If you find yourself in the Cedartown area, give me a call and come try her out.

Good luck with your search.

Chuck


----------



## WildWillie (Jul 16, 2010)

We can build a 3 piece longbow with a grip any way you like.


----------



## LanceColeman (Jul 17, 2010)

Best advice I can give ya Big D..... *IF* Ya don't care for the hill style longbows.. and ya like the 3 piece design and recurve style grips.......

DUDE!! JUST STICK WITH A RECURVE!!

It has the 3 piece design ya want (check)
it has the grip ya want (check)
it has the feel and performance ya want (check)
ya know it works for ya (check)
It's notta straighter limbed recurve pretending to be a longbow (check)


----------



## frankwright (Jul 17, 2010)

I know Zipper makes a riser that takes either recurve or longbow limbs.
http://www.zipperbows.com/standard__extreme_stock_bows


----------



## devolve (Jul 17, 2010)

LanceColeman said:


> DUDE!! JUST STICK WITH A RECURVE!!




and once again lance.....you speak the truth 

I have been back and forth over this and everytime I pick up my rose oak I fall in love again.

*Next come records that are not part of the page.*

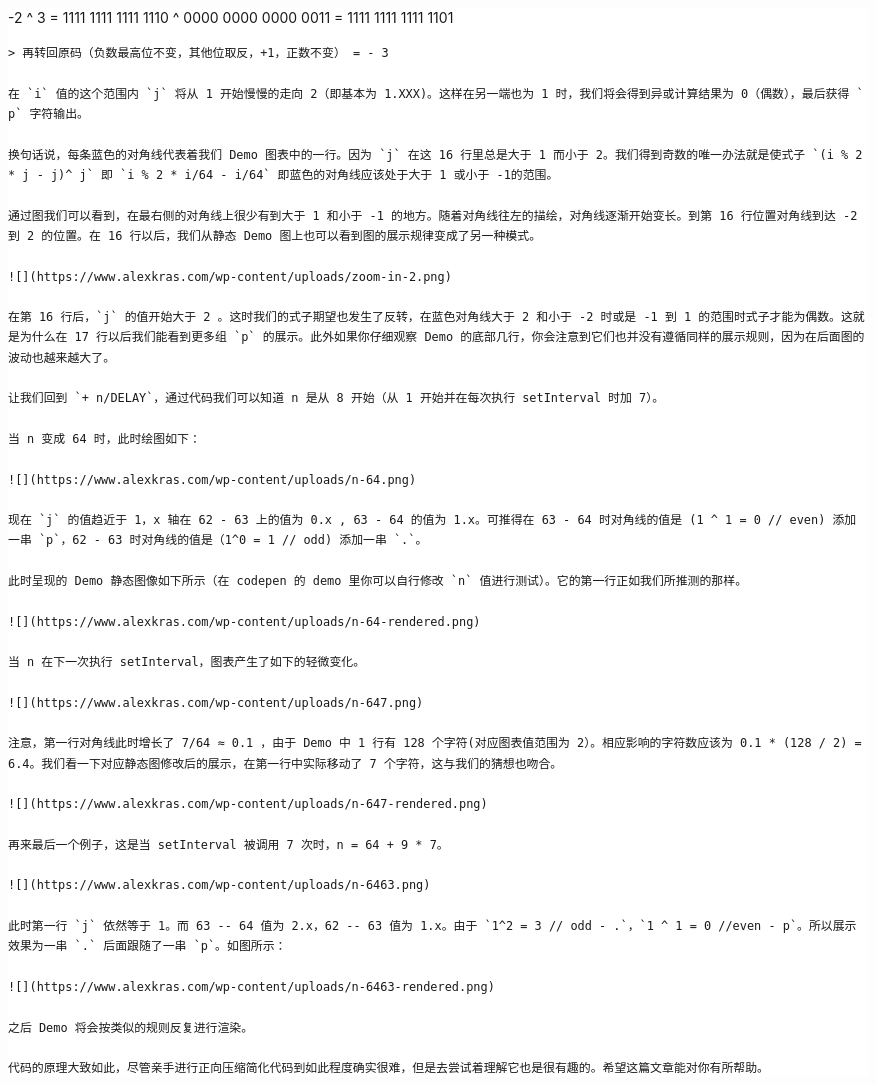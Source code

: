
 ```
```
> ```  
-2 ^ 3 = 
  1111 1111 1111 1110
^ 0000 0000 0000 0011
= 1111 1111 1111 1101
```
> 再转回原码（负数最高位不变，其他位取反，+1，正数不变） = - 3

在 `i` 值的这个范围内 `j` 将从 1 开始慢慢的走向 2（即基本为 1.XXX)。这样在另一端也为 1 时，我们将会得到异或计算结果为 0（偶数），最后获得 `p` 字符输出。

换句话说，每条蓝色的对角线代表着我们 Demo 图表中的一行。因为 `j` 在这 16 行里总是大于 1 而小于 2。我们得到奇数的唯一办法就是使式子 `(i % 2 * j - j)^ j` 即 `i % 2 * i/64 - i/64` 即蓝色的对角线应该处于大于 1 或小于 -1的范围。

通过图我们可以看到，在最右侧的对角线上很少有到大于 1 和小于 -1 的地方。随着对角线往左的描绘，对角线逐渐开始变长。到第 16 行位置对角线到达 -2 到 2 的位置。在 16 行以后，我们从静态 Demo 图上也可以看到图的展示规律变成了另一种模式。

![](https://www.alexkras.com/wp-content/uploads/zoom-in-2.png)

在第 16 行后，`j` 的值开始大于 2 。这时我们的式子期望也发生了反转，在蓝色对角线大于 2 和小于 -2 时或是 -1 到 1 的范围时式子才能为偶数。这就是为什么在 17 行以后我们能看到更多组 `p` 的展示。此外如果你仔细观察 Demo 的底部几行，你会注意到它们也并没有遵循同样的展示规则，因为在后面图的波动也越来越大了。

让我们回到 `+ n/DELAY`，通过代码我们可以知道 n 是从 8 开始（从 1 开始并在每次执行 setInterval 时加 7）。

当 n 变成 64 时，此时绘图如下：

![](https://www.alexkras.com/wp-content/uploads/n-64.png)

现在 `j` 的值趋近于 1，x 轴在 62 - 63 上的值为 0.x , 63 - 64 的值为 1.x。可推得在 63 - 64 时对角线的值是 (1 ^ 1 = 0 // even) 添加一串 `p`，62 - 63 时对角线的值是（1^0 = 1 // odd) 添加一串 `.`。

此时呈现的 Demo 静态图像如下所示（在 codepen 的 demo 里你可以自行修改 `n` 值进行测试）。它的第一行正如我们所推测的那样。

![](https://www.alexkras.com/wp-content/uploads/n-64-rendered.png)

当 n 在下一次执行 setInterval，图表产生了如下的轻微变化。

![](https://www.alexkras.com/wp-content/uploads/n-647.png)

注意，第一行对角线此时增长了 7/64 ≈ 0.1 ，由于 Demo 中 1 行有 128 个字符(对应图表值范围为 2）。相应影响的字符数应该为 0.1 * (128 / 2) = 6.4。我们看一下对应静态图修改后的展示，在第一行中实际移动了 7 个字符，这与我们的猜想也吻合。

![](https://www.alexkras.com/wp-content/uploads/n-647-rendered.png)

再来最后一个例子，这是当 setInterval 被调用 7 次时，n = 64 + 9 * 7。

![](https://www.alexkras.com/wp-content/uploads/n-6463.png)

此时第一行 `j` 依然等于 1。而 63 -- 64 值为 2.x，62 -- 63 值为 1.x。由于 `1^2 = 3 // odd - .`，`1 ^ 1 = 0 //even - p`。所以展示效果为一串 `.` 后面跟随了一串 `p`。如图所示：

![](https://www.alexkras.com/wp-content/uploads/n-6463-rendered.png)

之后 Demo 将会按类似的规则反复进行渲染。

代码的原理大致如此，尽管亲手进行正向压缩简化代码到如此程度确实很难，但是去尝试着理解它也是很有趣的。希望这篇文章能对你有所帮助。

I havent shot since I moved two weeks ago. I picked her up and strung her an hour ago and put em all in the center! 

maybe I need another recurve to play with to curb my need for a new bow.


----------



## RogerB (Jul 18, 2010)

Morrison
Big Jim
ACS


----------



## BLACKWIDOW (Jul 20, 2010)

*recurve grips*

check with wild willie on here he makes a really nice three piece and am sure he will make any grip you want


----------



## Jake Allen (Jul 20, 2010)

frankwright said:


> I know Zipper makes a riser that takes either recurve or longbow limbs.
> http://www.zipperbows.com/standard__extreme_stock_bows



So does Bob Lee Archery. You can get a heavy riser, with a deep grip, and fix longbow or recurve limbs onto it.


----------



## LanceColeman (Jul 20, 2010)

Maaaan. I got two or three FINE longbows around here. And yes like you I would NOT MIND havin another one!

I love em. I think they the sexiest bow out there... but I can't shootem to save my life. I know prezactly which side my bread is buttered on. It's the curvy side of life.

When Bill was developing the nontypical hybrid he sent me a couple of them to test and work on. Joker shot swuft! and smooth too! Mind you not as swuft or as smooth as my curve but alot more than a typical one piece longbow would.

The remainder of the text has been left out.